Overview of the tax2tree workflow. (i) The inputs to tax2tree; a taxonomy file that matches known taxonomy strings to identifiers that are associated with tips of (that is, sequences within) a phylogenetic tree. To simplify the diagram, only the family, genus and species are used, although the full algorithm uses all phylogenetic ranks. (ii) The input taxonomy represented as a tree and a taxon name legend for the figure. (iii, iv) Nodes chosen by the F-measure procedure at each rank; (iii) species, (iv) genus and (v) family. In this example, the genus Clostridium is polyphyletic, and the F-measure procedure picked the ‘best' internal node for the name (uniting tips A–F). However, as unique names at a given rank can only be placed once on the tree, this leaves tips I–L without a genus name placed on an interior node. (vi) The backfilling procedure detects that tips I–L have an incomplete taxonomic path (species to family) and (vi) prepends the missing genus name (obtained from the input taxonomy) to the lower rank because this step of the procedure examines only ancestors but not siblings. (vii) The common name promotion step identifies internal nodes in which all of the nearest named descendants share a common name.
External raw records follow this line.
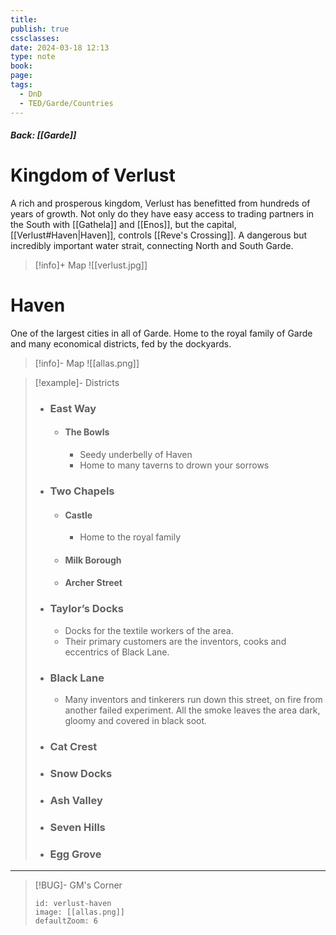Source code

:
 ```yaml
---
title: 
publish: true
cssclasses: 
date: 2024-03-18 12:13
type: note
book: 
page: 
tags:
  - DnD
  - TED/Garde/Countries
---
```

##### Back: [[Garde]]
# Kingdom of Verlust
A rich and prosperous kingdom, Verlust has benefitted from hundreds of years of growth. Not only do they have easy access to trading partners in the South with [[Gathela]] and [[Enos]], but the capital, [[Verlust#Haven|Haven]], controls [[Reve's Crossing]]. A dangerous but incredibly important water strait, connecting North and South Garde.

> [!info]+ Map
> ![[verlust.jpg]]

# Haven
One of the largest cities in all of Garde. Home to the royal family of Garde and many economical districts, fed by the dockyards.

> [!info]- Map
> ![[allas.png]]

> [!example]- Districts
> - ### East Way
> 	- #### The Bowls
> 		- Seedy underbelly of Haven
> 		- Home to many taverns to drown your sorrows
> - ### Two Chapels
> 	- #### Castle
> 		- Home to the royal family
> 	- #### Milk Borough
> 	- #### Archer Street
> - ### Taylor’s Docks
> 	- Docks for the textile workers of the area. 
> 	- Their primary customers are the inventors, cooks and eccentrics of Black Lane.
> - ### Black Lane
> 	- Many inventors and tinkerers run down this street, on fire from another failed experiment. All the smoke leaves the area dark, gloomy and covered in black soot.
> - ### Cat Crest
> - ### Snow Docks
> - ### Ash Valley
> - ### Seven Hills
> - ### Egg Grove

---

> [!BUG]- GM's Corner
> ```leaflet
> id: verlust-haven
> image: [[allas.png]]
> defaultZoom: 6
> ```
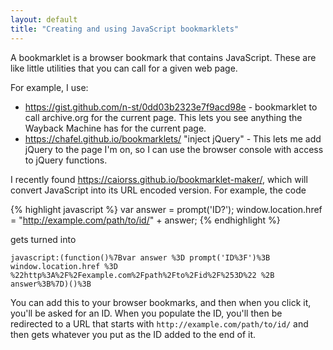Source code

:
```yaml
---
layout: default
title: "Creating and using JavaScript bookmarklets"
---
```

A bookmarklet is a browser bookmark that contains JavaScript. These are like little utilities that you can call for a given web page.

For example, I use:

- https://gist.github.com/n-st/0dd03b2323e7f9acd98e - bookmarklet to call archive.org for the current page. This lets you see anything the Wayback Machine has for the current page.
- https://chafel.github.io/bookmarklets/ "inject jQuery" - This lets me add jQuery to the page I'm on, so I can use the browser console with access to jQuery functions.

I recently found <https://caiorss.github.io/bookmarklet-maker/>, which will convert JavaScript into its URL encoded version. For example, the code

{% highlight javascript %}
    var answer = prompt('ID?');
	window.location.href = "http://example.com/path/to/id/" + answer;
{% endhighlight %}

gets turned into

    javascript:(function()%7Bvar answer %3D prompt('ID%3F')%3B   window.location.href %3D %22http%3A%2F%2Fexample.com%2Fpath%2Fto%2Fid%2F%253D%22 %2B answer%3B%7D)()%3B

You can add this to your browser bookmarks, and then when you click it, you'll be asked for an ID. When you populate the ID, you'll then be redirected to a URL that starts with `http://example.com/path/to/id/` and then gets whatever you put as the ID added to the end of it.
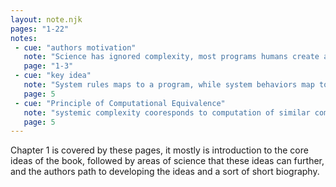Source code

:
 ```yaml
---
layout: note.njk
pages: "1-22"
notes:
 - cue: "authors motivation"
   note: "Science has ignored complexity, most programs humans create are fully quantified, but simple rules and complexity have not been used profitably"
   page: "1-3"
 - cue: "key idea"
   note: "System rules maps to a program, while system behaviors map to instances of computation for that system"
   page: 5
 - cue: "Principle of Computational Equivalence"
   note: "systemic complexity cooresponds to computation of similar complexity"
   page: 5
---
```

Chapter 1 is covered by these pages, it mostly is introduction to the core ideas
of the book, followed by areas of science that these ideas can further, and 
the authors path to developing the ideas and a sort of short biography.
In this example, the node that is the lowest common ancestor for tips I–L has immediate descendants that all share the same genus name, Clostridium. This name can be safely promoted to the lowest common ancestor (interior node) uniting tips I–L. (viii) The resulting taxonomy. Note that the sequence identified as B was unclassified in the donor taxonomy but is now classified as f__Lachnospiraceae; g__Clostridium; s__.